• _EXERCISE REQUIREMENTS_: This exercise calls for every line of the data below with the string "port" in it.
== DATASET RECORDS ==
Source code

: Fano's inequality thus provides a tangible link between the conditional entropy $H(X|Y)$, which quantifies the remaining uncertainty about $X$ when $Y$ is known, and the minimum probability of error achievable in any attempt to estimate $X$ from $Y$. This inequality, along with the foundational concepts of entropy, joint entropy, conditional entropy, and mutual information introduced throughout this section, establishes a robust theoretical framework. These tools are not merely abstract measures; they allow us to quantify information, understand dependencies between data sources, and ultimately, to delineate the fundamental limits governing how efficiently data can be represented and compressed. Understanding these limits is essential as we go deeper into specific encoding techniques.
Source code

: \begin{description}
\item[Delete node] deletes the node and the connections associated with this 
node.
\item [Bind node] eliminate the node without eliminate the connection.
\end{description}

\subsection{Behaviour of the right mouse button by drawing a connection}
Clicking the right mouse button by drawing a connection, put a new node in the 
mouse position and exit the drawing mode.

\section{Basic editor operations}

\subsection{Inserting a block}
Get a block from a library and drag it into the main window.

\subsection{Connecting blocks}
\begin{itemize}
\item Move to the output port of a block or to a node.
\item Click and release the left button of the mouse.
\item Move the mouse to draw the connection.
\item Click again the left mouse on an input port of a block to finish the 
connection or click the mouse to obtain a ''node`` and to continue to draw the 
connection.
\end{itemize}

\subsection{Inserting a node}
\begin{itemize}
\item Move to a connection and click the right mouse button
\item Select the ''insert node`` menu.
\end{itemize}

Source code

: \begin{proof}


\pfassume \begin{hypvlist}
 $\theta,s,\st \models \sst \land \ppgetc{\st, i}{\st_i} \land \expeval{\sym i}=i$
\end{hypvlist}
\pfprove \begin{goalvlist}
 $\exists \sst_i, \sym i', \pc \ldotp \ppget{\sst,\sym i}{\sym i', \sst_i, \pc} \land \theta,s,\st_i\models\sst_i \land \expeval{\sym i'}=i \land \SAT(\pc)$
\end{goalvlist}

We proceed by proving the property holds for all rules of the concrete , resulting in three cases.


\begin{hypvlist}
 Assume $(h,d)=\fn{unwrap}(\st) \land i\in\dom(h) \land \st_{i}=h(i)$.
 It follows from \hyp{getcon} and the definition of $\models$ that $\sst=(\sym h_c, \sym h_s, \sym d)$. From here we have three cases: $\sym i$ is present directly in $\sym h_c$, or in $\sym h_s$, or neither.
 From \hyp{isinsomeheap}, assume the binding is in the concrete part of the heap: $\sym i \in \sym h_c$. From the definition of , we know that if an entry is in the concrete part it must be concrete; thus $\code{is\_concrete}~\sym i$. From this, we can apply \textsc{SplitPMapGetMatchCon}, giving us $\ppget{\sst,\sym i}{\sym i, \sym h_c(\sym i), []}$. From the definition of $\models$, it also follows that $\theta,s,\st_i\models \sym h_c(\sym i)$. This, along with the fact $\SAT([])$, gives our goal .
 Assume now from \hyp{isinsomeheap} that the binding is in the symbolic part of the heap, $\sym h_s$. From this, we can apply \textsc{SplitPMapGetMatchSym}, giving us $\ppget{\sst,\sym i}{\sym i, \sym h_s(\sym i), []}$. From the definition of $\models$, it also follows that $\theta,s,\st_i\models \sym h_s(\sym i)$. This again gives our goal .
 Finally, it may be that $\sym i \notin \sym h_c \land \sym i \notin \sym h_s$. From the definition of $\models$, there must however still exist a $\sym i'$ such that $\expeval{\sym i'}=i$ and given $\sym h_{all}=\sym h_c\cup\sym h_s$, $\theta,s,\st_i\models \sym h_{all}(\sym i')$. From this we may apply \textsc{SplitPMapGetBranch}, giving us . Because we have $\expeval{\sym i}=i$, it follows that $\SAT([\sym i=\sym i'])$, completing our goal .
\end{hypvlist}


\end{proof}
===
• _YOUR RESPONSE_:
\item Move to the output port of a block or to a node.
\item Click again the left mouse on an input port of a block to finish the 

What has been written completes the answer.